REQUIRED ACTION: Copy out each line of the data holding "策略方案".

*** DATA PROVIDED ***

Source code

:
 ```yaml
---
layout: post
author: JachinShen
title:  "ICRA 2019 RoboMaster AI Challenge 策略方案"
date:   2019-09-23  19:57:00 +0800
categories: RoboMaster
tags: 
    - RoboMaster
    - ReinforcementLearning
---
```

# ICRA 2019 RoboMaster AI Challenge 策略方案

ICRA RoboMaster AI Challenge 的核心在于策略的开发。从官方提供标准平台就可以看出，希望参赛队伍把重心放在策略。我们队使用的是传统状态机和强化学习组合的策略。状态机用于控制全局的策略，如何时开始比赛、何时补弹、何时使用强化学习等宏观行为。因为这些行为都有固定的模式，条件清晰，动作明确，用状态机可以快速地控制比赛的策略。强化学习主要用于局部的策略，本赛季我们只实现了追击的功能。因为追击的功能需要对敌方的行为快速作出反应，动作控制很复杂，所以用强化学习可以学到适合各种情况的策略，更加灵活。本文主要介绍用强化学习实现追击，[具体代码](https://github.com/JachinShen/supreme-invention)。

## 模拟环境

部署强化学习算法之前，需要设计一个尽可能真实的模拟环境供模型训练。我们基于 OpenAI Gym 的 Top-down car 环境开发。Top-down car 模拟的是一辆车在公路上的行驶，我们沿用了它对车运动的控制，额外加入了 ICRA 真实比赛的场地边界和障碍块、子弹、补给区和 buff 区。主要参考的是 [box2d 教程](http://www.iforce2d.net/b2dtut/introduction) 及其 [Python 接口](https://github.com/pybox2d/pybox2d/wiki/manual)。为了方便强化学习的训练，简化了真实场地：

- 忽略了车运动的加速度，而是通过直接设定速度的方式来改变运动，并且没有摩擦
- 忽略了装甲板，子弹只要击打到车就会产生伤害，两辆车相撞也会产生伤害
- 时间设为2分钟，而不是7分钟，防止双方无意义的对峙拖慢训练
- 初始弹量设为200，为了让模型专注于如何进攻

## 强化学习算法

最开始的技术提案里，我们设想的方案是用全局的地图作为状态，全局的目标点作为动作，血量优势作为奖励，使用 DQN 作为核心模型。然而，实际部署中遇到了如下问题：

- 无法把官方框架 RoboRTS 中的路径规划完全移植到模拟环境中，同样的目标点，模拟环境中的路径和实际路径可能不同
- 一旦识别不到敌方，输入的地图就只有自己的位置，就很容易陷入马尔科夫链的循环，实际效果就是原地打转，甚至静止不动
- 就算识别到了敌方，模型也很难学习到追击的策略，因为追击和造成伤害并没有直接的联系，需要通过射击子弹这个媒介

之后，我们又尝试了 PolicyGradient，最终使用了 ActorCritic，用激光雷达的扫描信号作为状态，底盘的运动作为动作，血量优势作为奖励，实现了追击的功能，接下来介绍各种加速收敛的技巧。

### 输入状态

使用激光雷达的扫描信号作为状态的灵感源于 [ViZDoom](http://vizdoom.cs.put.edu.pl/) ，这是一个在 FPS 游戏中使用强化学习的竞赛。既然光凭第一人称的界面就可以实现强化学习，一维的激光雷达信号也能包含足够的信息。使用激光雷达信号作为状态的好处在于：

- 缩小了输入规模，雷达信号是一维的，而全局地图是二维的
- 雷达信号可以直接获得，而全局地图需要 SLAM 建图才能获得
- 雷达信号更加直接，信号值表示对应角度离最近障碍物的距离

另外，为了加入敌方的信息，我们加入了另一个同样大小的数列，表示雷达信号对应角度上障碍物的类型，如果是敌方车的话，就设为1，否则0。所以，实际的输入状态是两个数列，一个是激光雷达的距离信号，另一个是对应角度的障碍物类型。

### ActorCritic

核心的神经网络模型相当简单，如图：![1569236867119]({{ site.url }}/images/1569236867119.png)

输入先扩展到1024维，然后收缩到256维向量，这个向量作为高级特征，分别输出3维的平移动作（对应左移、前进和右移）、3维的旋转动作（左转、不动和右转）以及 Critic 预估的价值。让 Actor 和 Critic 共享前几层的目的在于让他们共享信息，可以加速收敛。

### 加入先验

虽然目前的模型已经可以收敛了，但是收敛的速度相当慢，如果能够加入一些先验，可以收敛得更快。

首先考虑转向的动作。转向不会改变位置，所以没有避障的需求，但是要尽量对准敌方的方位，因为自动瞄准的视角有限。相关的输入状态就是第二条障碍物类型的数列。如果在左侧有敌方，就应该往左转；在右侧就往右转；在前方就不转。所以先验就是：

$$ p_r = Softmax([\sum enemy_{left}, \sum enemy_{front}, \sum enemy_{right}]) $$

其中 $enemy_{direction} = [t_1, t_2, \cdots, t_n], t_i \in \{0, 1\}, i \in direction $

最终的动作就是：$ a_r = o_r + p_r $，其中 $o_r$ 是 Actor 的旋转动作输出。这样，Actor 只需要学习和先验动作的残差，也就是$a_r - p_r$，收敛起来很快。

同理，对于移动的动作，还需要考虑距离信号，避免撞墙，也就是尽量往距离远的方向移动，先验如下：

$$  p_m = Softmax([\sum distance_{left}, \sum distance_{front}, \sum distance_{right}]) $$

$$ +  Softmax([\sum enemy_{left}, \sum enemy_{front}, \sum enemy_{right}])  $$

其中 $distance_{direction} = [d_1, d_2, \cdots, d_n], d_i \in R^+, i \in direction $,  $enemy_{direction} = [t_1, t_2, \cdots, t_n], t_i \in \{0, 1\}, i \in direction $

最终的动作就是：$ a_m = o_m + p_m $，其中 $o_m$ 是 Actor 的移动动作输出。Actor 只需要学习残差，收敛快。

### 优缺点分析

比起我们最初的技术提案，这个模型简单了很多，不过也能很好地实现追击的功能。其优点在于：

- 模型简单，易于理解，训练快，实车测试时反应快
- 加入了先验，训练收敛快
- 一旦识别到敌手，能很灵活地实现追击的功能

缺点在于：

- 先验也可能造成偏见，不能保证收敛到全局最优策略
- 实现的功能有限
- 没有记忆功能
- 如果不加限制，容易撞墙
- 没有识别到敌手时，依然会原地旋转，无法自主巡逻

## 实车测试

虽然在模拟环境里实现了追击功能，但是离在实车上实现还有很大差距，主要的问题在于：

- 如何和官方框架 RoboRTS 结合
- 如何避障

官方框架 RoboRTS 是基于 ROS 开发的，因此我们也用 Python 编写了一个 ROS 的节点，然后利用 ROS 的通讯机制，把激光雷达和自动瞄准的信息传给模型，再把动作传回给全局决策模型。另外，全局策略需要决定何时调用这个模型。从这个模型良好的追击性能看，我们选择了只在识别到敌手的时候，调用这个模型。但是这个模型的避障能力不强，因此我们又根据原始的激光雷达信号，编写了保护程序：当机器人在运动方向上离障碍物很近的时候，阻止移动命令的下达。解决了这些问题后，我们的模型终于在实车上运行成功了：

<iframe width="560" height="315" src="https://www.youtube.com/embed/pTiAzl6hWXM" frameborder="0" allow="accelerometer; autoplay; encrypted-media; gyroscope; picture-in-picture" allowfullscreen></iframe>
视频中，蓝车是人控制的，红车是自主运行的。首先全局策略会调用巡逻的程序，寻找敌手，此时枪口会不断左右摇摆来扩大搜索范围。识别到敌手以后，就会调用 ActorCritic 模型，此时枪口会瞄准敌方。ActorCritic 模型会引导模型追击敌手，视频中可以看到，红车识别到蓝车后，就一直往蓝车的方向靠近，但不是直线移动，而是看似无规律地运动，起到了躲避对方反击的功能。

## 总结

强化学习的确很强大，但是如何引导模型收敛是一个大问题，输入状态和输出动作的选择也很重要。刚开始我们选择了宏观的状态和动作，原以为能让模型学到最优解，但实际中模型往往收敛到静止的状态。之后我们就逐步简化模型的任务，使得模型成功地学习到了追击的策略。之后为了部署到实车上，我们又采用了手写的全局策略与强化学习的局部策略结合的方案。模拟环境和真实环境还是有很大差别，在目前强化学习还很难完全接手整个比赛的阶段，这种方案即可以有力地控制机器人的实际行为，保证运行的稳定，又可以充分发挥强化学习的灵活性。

*** End of DATA PROVIDED ***

RESPONSE BOX:
title:  "ICRA 2019 RoboMaster AI Challenge 策略方案"
# ICRA 2019 RoboMaster AI Challenge 策略方案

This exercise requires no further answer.